*Activity:*
Take the data below and extract the lines from the one with "# **Notes for Pytorch**" to the one with "всех остальных случаях", inclusive, exactly as written.

[Dataset excerpts]
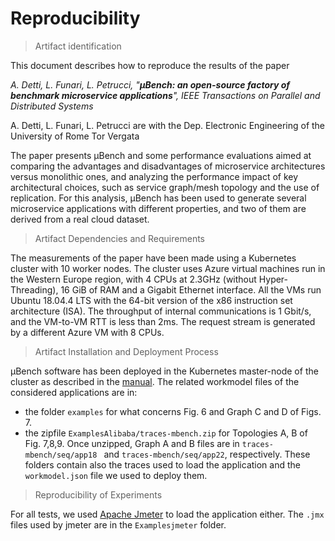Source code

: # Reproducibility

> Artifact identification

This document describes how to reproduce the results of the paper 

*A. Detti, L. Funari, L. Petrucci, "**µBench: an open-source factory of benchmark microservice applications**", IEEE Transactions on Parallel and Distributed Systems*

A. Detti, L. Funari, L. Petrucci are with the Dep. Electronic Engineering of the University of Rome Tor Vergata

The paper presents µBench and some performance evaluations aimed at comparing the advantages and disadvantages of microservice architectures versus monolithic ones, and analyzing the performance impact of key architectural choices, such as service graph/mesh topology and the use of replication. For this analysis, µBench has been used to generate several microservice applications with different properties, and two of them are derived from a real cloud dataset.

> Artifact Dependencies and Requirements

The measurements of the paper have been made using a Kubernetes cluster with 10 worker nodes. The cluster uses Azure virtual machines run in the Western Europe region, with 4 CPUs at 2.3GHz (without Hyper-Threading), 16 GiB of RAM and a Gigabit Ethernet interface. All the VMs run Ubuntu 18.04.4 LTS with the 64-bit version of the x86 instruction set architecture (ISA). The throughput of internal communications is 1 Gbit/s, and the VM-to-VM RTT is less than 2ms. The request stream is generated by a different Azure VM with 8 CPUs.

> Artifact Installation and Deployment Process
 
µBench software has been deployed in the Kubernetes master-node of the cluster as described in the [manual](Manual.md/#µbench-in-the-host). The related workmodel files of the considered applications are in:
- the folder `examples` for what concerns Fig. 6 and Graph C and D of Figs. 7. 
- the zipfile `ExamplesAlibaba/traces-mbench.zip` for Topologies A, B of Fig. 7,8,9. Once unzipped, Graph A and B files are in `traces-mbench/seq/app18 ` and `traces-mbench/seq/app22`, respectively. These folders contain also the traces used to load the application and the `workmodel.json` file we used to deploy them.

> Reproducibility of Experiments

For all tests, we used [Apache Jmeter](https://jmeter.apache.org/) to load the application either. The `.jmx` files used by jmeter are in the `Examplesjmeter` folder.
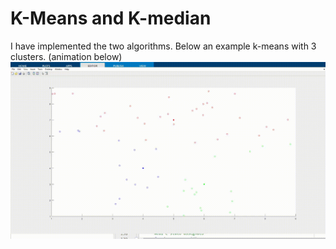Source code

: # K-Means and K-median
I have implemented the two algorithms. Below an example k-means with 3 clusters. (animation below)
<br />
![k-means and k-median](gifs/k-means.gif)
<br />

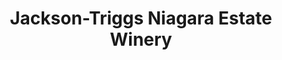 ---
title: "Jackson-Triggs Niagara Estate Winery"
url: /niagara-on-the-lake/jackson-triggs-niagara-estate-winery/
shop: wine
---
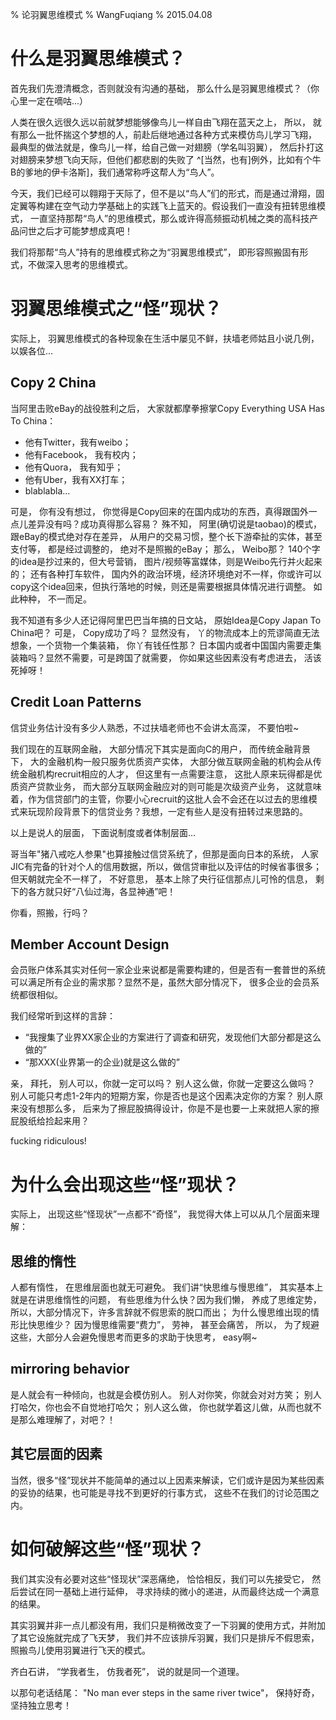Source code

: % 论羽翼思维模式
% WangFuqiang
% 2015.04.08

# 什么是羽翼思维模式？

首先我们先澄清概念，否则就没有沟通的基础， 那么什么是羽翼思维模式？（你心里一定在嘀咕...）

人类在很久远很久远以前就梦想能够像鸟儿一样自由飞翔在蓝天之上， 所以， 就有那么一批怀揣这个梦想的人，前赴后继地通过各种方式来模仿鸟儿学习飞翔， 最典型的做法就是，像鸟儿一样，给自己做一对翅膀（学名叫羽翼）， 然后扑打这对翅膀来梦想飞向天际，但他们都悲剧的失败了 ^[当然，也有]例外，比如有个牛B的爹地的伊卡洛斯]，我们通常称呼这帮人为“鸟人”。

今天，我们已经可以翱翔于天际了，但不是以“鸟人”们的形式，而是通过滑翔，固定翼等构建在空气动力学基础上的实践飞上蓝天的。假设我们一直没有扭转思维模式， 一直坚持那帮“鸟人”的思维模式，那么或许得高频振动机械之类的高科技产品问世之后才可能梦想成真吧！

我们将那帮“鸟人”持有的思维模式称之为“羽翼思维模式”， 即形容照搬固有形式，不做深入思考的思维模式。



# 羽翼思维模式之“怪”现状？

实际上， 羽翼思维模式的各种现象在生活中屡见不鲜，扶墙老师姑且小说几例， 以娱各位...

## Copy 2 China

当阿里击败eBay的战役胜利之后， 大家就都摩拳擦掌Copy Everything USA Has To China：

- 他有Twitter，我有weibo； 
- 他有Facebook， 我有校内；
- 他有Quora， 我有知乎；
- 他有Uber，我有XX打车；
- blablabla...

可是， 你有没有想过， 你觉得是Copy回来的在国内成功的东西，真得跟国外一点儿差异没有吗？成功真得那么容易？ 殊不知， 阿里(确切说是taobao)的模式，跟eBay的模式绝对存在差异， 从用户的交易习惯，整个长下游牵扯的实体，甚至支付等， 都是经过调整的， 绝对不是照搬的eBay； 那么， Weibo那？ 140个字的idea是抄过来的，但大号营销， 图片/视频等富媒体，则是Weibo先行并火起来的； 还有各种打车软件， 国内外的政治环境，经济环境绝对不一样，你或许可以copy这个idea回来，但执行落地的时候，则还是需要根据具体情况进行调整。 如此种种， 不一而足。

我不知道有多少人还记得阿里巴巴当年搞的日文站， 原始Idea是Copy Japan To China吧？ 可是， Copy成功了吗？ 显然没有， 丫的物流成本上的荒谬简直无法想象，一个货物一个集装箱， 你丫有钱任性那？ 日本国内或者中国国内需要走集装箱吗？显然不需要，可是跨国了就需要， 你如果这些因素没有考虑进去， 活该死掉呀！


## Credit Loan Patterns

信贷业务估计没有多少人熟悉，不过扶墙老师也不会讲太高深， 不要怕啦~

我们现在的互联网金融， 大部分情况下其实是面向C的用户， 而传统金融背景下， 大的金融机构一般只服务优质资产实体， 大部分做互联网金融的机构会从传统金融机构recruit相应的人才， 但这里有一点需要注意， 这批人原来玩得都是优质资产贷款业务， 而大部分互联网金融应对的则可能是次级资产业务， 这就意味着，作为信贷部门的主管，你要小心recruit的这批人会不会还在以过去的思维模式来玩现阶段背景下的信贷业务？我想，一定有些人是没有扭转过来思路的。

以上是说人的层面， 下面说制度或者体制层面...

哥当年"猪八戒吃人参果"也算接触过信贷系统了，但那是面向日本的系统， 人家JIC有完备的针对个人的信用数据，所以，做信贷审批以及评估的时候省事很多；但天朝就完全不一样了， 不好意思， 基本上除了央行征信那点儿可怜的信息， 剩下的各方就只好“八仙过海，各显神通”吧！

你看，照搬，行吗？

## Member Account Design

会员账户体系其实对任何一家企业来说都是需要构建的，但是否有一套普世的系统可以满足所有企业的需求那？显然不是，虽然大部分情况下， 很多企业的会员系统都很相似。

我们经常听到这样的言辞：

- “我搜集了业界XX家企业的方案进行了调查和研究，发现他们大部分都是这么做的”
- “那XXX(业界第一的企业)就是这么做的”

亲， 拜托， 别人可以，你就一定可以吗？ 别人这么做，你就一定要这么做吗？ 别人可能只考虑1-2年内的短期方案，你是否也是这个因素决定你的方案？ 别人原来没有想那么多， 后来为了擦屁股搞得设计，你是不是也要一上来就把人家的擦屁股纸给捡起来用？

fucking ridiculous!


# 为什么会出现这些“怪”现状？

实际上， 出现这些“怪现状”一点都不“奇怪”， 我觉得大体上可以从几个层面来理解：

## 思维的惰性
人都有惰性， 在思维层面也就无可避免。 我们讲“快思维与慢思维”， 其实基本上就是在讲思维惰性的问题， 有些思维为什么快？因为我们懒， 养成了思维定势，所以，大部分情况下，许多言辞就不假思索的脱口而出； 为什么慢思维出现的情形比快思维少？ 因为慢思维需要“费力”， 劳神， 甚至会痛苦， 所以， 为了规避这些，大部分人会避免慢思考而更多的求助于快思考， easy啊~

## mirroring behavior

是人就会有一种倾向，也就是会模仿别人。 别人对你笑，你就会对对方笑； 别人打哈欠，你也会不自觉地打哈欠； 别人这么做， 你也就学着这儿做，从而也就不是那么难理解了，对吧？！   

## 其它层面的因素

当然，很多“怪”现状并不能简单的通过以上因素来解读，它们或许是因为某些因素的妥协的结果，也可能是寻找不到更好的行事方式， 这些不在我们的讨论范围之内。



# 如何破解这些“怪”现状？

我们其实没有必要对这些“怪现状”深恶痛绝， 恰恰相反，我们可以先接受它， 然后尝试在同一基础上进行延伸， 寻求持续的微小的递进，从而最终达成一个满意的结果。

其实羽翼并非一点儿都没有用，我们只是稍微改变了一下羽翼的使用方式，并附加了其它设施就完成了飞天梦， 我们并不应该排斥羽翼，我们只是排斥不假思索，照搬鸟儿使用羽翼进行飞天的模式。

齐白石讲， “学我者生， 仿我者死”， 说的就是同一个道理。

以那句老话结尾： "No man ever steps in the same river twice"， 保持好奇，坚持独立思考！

==

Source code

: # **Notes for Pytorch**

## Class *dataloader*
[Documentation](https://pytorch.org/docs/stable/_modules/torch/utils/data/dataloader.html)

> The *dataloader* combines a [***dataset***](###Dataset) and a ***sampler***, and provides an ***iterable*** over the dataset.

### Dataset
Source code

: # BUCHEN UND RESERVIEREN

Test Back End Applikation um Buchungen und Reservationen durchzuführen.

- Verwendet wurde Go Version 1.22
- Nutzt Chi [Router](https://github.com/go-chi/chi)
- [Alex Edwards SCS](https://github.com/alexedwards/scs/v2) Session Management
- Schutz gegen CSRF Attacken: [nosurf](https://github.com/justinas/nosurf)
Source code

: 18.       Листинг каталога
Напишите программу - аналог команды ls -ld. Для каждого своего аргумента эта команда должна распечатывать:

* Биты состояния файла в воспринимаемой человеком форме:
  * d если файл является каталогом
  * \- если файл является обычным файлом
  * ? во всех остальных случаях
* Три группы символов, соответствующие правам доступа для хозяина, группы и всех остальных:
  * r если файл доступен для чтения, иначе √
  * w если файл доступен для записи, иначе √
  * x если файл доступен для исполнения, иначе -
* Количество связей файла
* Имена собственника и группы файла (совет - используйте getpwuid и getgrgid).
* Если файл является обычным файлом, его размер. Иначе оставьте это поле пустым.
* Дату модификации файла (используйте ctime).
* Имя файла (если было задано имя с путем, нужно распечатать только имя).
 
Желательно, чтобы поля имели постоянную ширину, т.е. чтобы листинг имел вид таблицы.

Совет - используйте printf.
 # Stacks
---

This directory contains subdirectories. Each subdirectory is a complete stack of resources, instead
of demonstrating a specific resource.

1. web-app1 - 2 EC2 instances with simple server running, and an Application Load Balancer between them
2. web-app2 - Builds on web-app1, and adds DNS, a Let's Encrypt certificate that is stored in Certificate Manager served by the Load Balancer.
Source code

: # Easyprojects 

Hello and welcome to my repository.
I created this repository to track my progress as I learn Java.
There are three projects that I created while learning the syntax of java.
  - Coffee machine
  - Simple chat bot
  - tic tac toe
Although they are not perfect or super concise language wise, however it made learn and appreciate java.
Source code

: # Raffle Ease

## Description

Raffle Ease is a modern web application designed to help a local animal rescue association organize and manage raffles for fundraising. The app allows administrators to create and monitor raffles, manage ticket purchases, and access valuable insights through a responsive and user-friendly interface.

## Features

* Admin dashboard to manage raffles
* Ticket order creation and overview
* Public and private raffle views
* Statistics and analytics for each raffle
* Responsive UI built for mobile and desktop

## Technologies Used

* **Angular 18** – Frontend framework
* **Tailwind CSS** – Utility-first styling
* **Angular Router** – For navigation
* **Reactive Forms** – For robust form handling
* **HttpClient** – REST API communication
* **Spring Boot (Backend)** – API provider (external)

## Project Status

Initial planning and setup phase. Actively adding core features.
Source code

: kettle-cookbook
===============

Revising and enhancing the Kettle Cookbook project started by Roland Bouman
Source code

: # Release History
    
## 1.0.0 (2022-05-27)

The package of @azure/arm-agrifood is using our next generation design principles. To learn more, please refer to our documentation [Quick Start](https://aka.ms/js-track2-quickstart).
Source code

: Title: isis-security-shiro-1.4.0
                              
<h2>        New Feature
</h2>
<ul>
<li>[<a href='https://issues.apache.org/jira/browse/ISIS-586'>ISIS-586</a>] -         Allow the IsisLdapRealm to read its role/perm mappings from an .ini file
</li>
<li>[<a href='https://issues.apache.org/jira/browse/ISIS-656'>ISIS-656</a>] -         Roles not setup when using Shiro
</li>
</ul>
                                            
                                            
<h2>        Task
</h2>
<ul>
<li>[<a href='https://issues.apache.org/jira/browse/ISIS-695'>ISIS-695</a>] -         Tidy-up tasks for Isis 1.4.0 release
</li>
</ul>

*Task result:*
: # **Notes for Pytorch**

## Class *dataloader*
[Documentation](https://pytorch.org/docs/stable/_modules/torch/utils/data/dataloader.html)

> The *dataloader* combines a [***dataset***](###Dataset) and a ***sampler***, and provides an ***iterable*** over the dataset.

### Dataset
Source code

: # BUCHEN UND RESERVIEREN

Test Back End Applikation um Buchungen und Reservationen durchzuführen.

- Verwendet wurde Go Version 1.22
- Nutzt Chi [Router](https://github.com/go-chi/chi)
- [Alex Edwards SCS](https://github.com/alexedwards/scs/v2) Session Management
- Schutz gegen CSRF Attacken: [nosurf](https://github.com/justinas/nosurf)
Source code

: 18.       Листинг каталога
Напишите программу - аналог команды ls -ld. Для каждого своего аргумента эта команда должна распечатывать:

* Биты состояния файла в воспринимаемой человеком форме:
  * d если файл является каталогом
  * \- если файл является обычным файлом
  * ? во всех остальных случаях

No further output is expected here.